Rechtsanwalt Dr. jur. Frank Sievert
Hamburg, 01.07.2009
Mittwoch, 25. März 2009
Urteilsbesprechung: Vorsätzlich gemobbt und auf Verdacht gekündigt
Klarstellungen zum Rechtsschutz bei Verdachtskündigungen
1. Die verhaltensbedingte Verdachtskündigung in Mobbingsituationen
In der Vergangenheit wurden gemobbte Arbeitnehmer vom Arbeitgeber häufig unter Hinweis darauf personenbedingt gekündigt, dass sie als sogenannte „low performer“ deutlich weniger als ihre Kollegen leisten würden. In jüngster Zeit ist zu beobachten, dass gemobbten Arbeitnehmern häufig vorgeworfen wird, sie hätten durch Handlungen, die schwerwiegende arbeitsvertragliche Pflichtverletzungen regelmäßig sogar Straftaten darstellen, das Vertrauen des Arbeitgebers verspielt. Diese Arbeitnehmer werden dann von den Arbeitgebern mit einer sogenannten verhaltensbedingten Verdachtskündigung vor die Tür des Betriebes gesetzt. Es stellt sich dann die Frage nach der Wirksamkeit der seitens des Arbeitgebers ausgesprochenen Verdachtskündigung.

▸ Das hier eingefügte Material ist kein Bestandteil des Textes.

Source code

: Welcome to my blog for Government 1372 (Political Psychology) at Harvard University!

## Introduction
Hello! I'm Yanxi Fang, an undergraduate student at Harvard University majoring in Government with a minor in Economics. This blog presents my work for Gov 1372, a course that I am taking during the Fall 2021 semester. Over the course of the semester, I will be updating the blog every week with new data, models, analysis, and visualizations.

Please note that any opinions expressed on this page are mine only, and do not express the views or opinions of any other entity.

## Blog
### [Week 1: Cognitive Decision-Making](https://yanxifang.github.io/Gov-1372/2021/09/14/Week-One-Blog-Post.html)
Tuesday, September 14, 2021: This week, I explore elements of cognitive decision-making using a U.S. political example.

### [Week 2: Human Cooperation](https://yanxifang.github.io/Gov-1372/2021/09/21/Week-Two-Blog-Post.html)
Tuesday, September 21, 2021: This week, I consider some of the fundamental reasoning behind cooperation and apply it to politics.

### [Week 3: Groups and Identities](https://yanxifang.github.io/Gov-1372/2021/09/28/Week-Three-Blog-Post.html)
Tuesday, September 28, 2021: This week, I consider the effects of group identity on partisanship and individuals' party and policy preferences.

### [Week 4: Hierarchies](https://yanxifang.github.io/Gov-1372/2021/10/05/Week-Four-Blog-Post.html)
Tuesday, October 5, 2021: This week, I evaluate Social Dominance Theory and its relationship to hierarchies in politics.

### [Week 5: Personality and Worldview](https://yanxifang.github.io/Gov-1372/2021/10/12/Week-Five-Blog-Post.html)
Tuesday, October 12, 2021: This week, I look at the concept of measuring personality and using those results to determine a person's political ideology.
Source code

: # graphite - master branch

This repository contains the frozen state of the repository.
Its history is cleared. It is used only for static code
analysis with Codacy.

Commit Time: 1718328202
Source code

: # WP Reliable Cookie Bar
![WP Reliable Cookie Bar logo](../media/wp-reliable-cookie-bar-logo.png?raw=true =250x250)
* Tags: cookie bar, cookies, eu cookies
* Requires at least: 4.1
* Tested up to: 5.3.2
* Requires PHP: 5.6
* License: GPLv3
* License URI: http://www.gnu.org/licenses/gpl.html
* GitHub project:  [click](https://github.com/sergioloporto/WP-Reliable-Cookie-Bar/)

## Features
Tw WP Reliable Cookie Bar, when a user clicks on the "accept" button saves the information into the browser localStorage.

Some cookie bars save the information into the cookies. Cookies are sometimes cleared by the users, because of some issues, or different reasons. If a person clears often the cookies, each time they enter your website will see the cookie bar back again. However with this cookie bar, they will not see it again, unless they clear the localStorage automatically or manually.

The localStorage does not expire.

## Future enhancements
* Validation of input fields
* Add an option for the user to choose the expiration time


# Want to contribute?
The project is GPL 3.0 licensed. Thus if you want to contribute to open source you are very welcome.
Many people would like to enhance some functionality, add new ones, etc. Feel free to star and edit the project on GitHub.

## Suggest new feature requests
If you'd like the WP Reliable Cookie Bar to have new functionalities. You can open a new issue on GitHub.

2. Rechtfertigungsmöglichkeiten des Arbeitgebers
Nach ständiger Rechtsprechung kann bereits allein der schwerwiegende Verdacht einer strafbaren Handlung oder einer sonstigen arbeitsvertraglichen Pflichtverletzung einen wichtigen Grund zur außerordentlichen verhaltensbedingten Kündigung des Arbeitnehmers abgeben. Statistisch nachweisbar greifen Arbeitgeber immer häufiger zum Instrument der Verdachtskündigung, wenn sie das Vertrauen in den Arbeitnehmer verloren haben. Sie machen dies regelmäßig dann, wenn der Arbeitnehmer gegen Arbeitsanweisungen, wie beispielsweise die Pflicht zur Quittierung für den Arbeitgeber empfangener Kundengelder verstößt, es aber unklar ist oder nicht nachgewiesen werden kann, ob dieser Verstoß aus unlauteren Motiven, wie dem Willen das Geld zu unterschlagen, oder aus Schluderigkeit erfolgte. Das Problem der Verdachtskündigung besteht darin, dass sie auch gegenüber Unschuldigen wirksam sein kann.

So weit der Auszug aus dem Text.